2. Notes on RDF Concepts and Abstract Syntax
2.1. Mapping from lexical forms to values (schema-related, terminological)
 In [21]http://www.w3.org/TR/rdf-concepts/#section-Datatypes:
 [21] http://www.w3.org/TR/rdf-concepts/#section-Datatypes
 A datatype mapping is a set of pairs whose first element belongs to
 the lexical space of the datatype, and the second element belongs
 to the value space of the datatype:
 We agree that it is useful to define a term to denote such mappings;
 in the interests of inter-specification consistency, we wonder whether
 you would be willing to consider using the term lexical mapping, which
 we are introducing in our forthcoming draft of XML Schema 1.1. The
 term datatype mapping seems unlikely to be usable in the XML Schema
 specification, where it would suggest to some readers a mapping from
 one datatype to another, rather than as here a mapping from lexical
 space to value space. (XML Schema 1.0 got by without a term for this
 concept.)
2.2. Values without lexical forms (schema-related, important)
 In [22]http://www.w3.org/TR/rdf-concepts/#section-Datatypes:
 [22] http://www.w3.org/TR/rdf-concepts/#section-Datatypes
 * Each member of the value space may be paired with any number
 (including zero) of members of the lexical space (lexical
 representations for that value).
 The provision for values without corresponding lexical forms
 contradicts an assumption to which the XML Schema spec appeals from
 time to time. The lexical space of any simple datatype in XML Schema
 is the domain of the type's lexical mapping; the value space is its
 domain. There are no meaningless lexical forms in the lexical space of
 the type, nor are there ineffable values in the value space. By
 eliminating values from the value space (e.g. by setting minimal and
 maximal values), the type definer may indirectly also eliminate
 lexical forms from the lexical space; conversely, by eliminating some
 items from the lexical space (e.g. by setting a pattern), the type
 definer may eliminate items from the value space.
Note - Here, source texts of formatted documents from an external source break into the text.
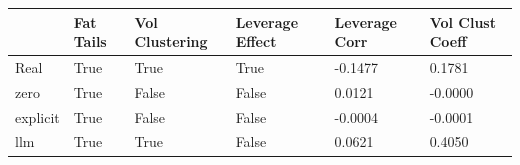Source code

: \begin{tabular}{llllll}
\toprule
 & Fat Tails & Vol Clustering & Leverage Effect & Leverage Corr & Vol Clust Coeff \\
\midrule
Real & True & True & True & -0.1477 & 0.1781 \\
zero & True & False & False & 0.0121 & -0.0000 \\
explicit & True & False & False & -0.0004 & -0.0001 \\
llm & True & True & False & 0.0621 & 0.4050 \\
\bottomrule
\end{tabular}
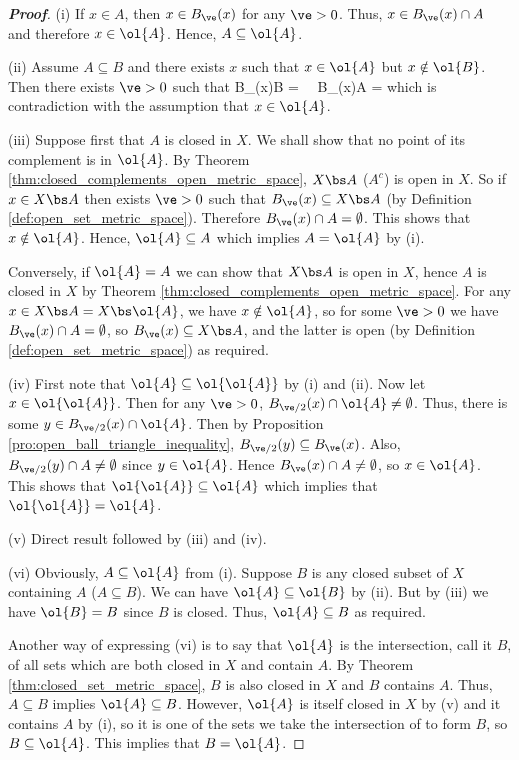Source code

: \begin{proof}[\bf Proof]
\ben
\item [(i)] If $x\in A$, then $x\in B_\ve(x)$ for any $\ve>0$. Thus, $x\in B_\ve(x) \cap A$ and therefore $x\in \ol{A}$. Hence, $A\subseteq \ol{A}$.

\item [(ii)] Assume $A\subseteq B$ and there exists $x$ such that $x\in \ol{A}$ but $x\notin \ol{B}$. Then there exists $\ve>0$ such that
\be
B_\ve(x)\cap B = \emptyset\ \ra\ B_\ve(x)\cap A = \emptyset
\ee
which is contradiction with the assumption that $x\in \ol{A}$.

\item [(iii)] Suppose first that $A$ is closed in $X$. We shall show that no point of its complement is in $\ol{A}$. By Theorem \ref{thm:closed_complements_open_metric_space}, $X\bs A$ ($A^c$) is open in $X$. So if $x\in X\bs A$ then exists $\ve>0$ such that $B_\ve(x) \subseteq X\bs A$ (by Definition \ref{def:open_set_metric_space}). Therefore $B_{\ve}(x)\cap A = \emptyset$. This shows that $x\notin \ol{A}$. Hence, $\ol{A}\subseteq A$ which implies $A=\ol{A}$ by (i).

Conversely, if $\ol{A} = A$ we can show that $X\bs A$ is open in $X$, hence $A$ is closed in $X$ by Theorem \ref{thm:closed_complements_open_metric_space}. For any $x\in X\bs A = X\bs \ol{A}$, we have $x\notin \ol{A}$, so for some $\ve>0$ we have $B_\ve(x)\cap A = \emptyset$, so $B_\ve(x) \subseteq X\bs A$, and the latter is open (by Definition \ref{def:open_set_metric_space}) as required.

\item [(iv)] First note that $\ol{A} \subseteq \ol{\ol{A}}$ by (i) and (ii). Now let $x\in \ol{\ol{A}}$. Then for any $\ve >0$, $B_{\ve/2}(x) \cap \ol{A} \neq \emptyset$. Thus, there is some $y\in B_{\ve/2}(x) \cap \ol{A}$. Then by Proposition \ref{pro:open_ball_triangle_inequality}, $B_{\ve/2}(y) \subseteq B_\ve(x)$. Also, $B_{\ve/2}(y) \cap A \neq \emptyset$ since $y\in \ol{A}$. Hence $B_{\ve}(x) \cap A \neq \emptyset$, so $x\in \ol{A}$. This shows that $\ol{\ol{A}} \subseteq \ol{A}$ which implies that $\ol{\ol{A}} = \ol{A}$.

\item [(v)] Direct result followed by (iii) and (iv).

\item [(vi)] Obviously, $A\subseteq \ol{A}$ from (i). Suppose $B$ is any closed subset of $X$ containing $A$ ($A\subseteq B$). We can have $\ol{A}\subseteq \ol{B}$ by (ii). But by (iii) we have $\ol{B} = B$ since $B$ is closed. Thus, $\ol{A}\subseteq B$ as required.

Another way of expressing (vi) is to say that $\ol{A}$ is the intersection, call it $B$, of all sets which are both closed in $X$ and contain $A$. By Theorem \ref{thm:closed_set_metric_space}, $B$ is also closed in $X$ and $B$ contains $A$. Thus, $A\subseteq B$ implies $\ol{A} \subseteq B$. However, $\ol{A}$ is itself closed in $X$ by (v) and it contains $A$ by (i), so it is one of the sets we take the intersection of to form $B$, so $B\subseteq \ol{A}$. This implies that $B = \ol{A}$.
\een
\end{proof}



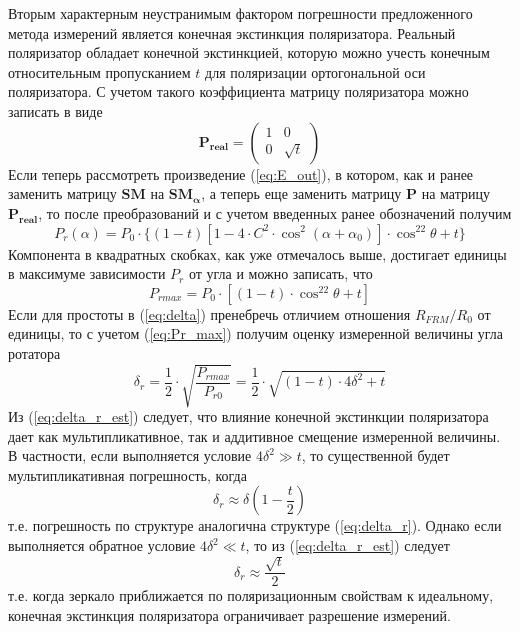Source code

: \documentclass{article}
\begin{document}
Вторым характерным неустранимым фактором погрешности предложенного метода измерений является конечная экстинкция поляризатора.
Реальный поляризатор обладает конечной экстинкцией, которую можно учесть конечным относительным пропусканием $t$ для поляризации ортогональной оси поляризатора.
С учетом такого коэффициента матрицу поляризатора можно записать в виде      
\begin{equation}
	\bm{P_{real}} = 
	\begin{pmatrix}
		1 & 0 \\
		0 & \sqrt{t}
	\end{pmatrix}	
\end{equation}
Если теперь рассмотреть произведение (\ref{eq:E_out}), в котором, как и ранее заменить матрицу $\bm{SM}$ на $\bm{SM_\alpha}$, а теперь еще заменить матрицу $\bm{P}$ на матрицу $\bm{P_{real}}$, то после преобразований и с учетом введенных ранее обозначений получим
\begin{equation}
    P_r(\alpha)=P_0\cdot\{(1-t)\left[ 1-4\cdot C^2\cdot \cos^2(\alpha+\alpha_0) \right]\cdot \cos^22\theta+t \}
\end{equation}
Компонента в квадратных скобках, как уже отмечалось выше, достигает единицы в максимуме зависимости $P_r$ от угла и можно записать, что 
\begin{equation}
    \label{eq:Pr_max}
    P_{rmax}=P_0\cdot\left[(1-t)\cdot \cos^22\theta+t \right]
\end{equation}
Если для простоты в (\ref{eq:delta}) пренебречь отличием отношения $R_{FRM}/R_0 $ от единицы, то с учетом (\ref{eq:Pr_max}) получим оценку измеренной величины угла ротатора
\begin{equation}
    \label{eq:delta_r_est}
    \delta_r=\frac{1}{2}\cdot\sqrt{\frac{P_{rmax}}{P_{r0}}}=\frac{1}{2}\cdot\sqrt{(1-t)\cdot4\delta^2+t}
\end{equation}
Из (\ref{eq:delta_r_est}) следует, что влияние конечной экстинкции поляризатора дает как мультипликативное, так и аддитивное смещение измеренной величины. В частности, если выполняется условие $4\delta^2 \gg t$, то существенной будет мультипликативная погрешность, когда
\begin{equation}
    \delta_r\approx\delta\left(1-\frac{t}{2}\right)
\end{equation}
т.е. погрешность по структуре аналогична структуре (\ref{eq:delta_r}). Однако если выполняется обратное условие $4\delta^2\ll t$, то из (\ref{eq:delta_r_est}) следует
\begin{equation}
    \delta_r\approx\frac{\sqrt{t}}{2}
\end{equation}
т.е. когда зеркало приближается по поляризационным свойствам к идеальному, конечная экстинкция поляризатора ограничивает разрешение измерений.
\end{document}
 Are there crucial aspects of RDF which will break if the list item
 quoted above is changed to read "paired with one or more members of
 the lexical space"?
2.3. Lexical forms, strings, and character sequences (schema-related,
editorial)
 In [23]http://www.w3.org/TR/rdf-concepts/#section-Datatypes:
 [23] http://www.w3.org/TR/rdf-concepts/#section-Datatypes
 With one exception, the datatypes used in RDF have a lexical space
 consisting of a set of strings.
 Since "string" is used as the local name for a particular simple type
 in the XML Schema namespace, we believe it will be less confusing for
 users, in the long run, if the lexical representations of
 simple-datatype values are described not as "strings" but as
 "character sequences".
 This comment also applies to other uses of the term string to denote
 the members of a lexical space.
2.4. Strings for natural-language data (substantive)
 In [24]http://www.w3.org/TR/rdf-concepts/#section-Datatypes:
 [24] http://www.w3.org/TR/rdf-concepts/#section-Datatypes
 * A plain literal is a string combined with an optional language
 identifier. This should be used for plain text in a natural
 language. As recommended in the RDF formal semantics
 [RDF-SEMANTICS], these plain literals are self-denoting.
 We do not believe that simple strings are likely to be adequate for
 the representation of arbitrary natural-language text. Even in
 English, natural-language utterances (such as this document) may need
 some degree of inline markup for clarity and adequate presentation; in
 natural-language utterances requiring bidirectional display or ruby,
 the best authorities (including the W3C I18n Working Group) recommend
 the use of markup within the natural-language utterance. We thus
 suggest that you may wish to moderate this recommendation that
 natural-language material be represented by literals.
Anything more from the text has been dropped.